### [Records shown]

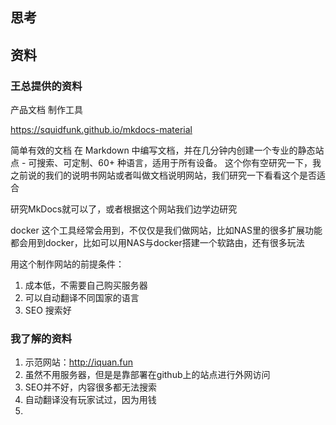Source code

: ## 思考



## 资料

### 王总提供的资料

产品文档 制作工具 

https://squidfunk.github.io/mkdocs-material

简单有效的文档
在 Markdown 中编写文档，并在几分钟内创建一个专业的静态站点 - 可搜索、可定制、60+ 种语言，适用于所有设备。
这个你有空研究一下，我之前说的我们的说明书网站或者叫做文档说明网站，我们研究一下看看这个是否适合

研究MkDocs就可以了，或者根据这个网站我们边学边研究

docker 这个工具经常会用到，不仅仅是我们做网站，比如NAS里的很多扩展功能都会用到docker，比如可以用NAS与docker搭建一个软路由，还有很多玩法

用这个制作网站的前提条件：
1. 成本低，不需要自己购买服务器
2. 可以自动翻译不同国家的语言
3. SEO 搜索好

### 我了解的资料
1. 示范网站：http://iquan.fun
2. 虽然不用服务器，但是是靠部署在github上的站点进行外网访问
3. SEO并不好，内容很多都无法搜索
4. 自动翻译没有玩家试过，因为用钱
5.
==
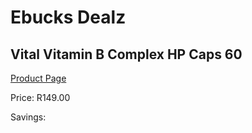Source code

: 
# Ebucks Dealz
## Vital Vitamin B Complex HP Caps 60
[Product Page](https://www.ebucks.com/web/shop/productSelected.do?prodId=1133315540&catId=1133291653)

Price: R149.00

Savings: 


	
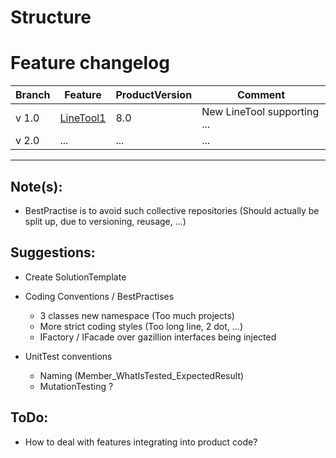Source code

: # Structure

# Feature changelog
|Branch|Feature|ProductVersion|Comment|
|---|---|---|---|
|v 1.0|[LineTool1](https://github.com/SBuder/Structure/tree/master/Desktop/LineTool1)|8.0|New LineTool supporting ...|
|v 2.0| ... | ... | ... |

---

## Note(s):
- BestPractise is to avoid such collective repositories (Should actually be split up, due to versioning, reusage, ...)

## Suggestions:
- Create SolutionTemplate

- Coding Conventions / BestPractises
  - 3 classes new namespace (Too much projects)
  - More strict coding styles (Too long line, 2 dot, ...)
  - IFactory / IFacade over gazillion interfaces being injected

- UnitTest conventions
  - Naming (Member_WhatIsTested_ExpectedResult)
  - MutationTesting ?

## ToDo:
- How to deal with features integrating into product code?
...
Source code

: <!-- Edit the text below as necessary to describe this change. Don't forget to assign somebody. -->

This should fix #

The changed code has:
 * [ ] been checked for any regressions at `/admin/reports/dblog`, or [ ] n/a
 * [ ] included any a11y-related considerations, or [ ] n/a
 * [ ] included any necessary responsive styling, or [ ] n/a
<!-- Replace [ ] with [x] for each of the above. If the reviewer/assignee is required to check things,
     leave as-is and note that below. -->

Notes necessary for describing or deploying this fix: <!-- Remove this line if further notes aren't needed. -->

### [Work order]
Taking the entries above, restate exactly those lines that fall between the line with "considerations, or [ ] n/a" and the line with "Notes necessary for", keeping both of those lines too.

### [Solution below]
 * [ ] included any a11y-related considerations, or [ ] n/a
 * [ ] included any necessary responsive styling, or [ ] n/a
<!-- Replace [ ] with [x] for each of the above. If the reviewer/assignee is required to check things,
     leave as-is and note that below. -->

Notes necessary for describing or deploying this fix: <!-- Remove this line if further notes aren't needed. -->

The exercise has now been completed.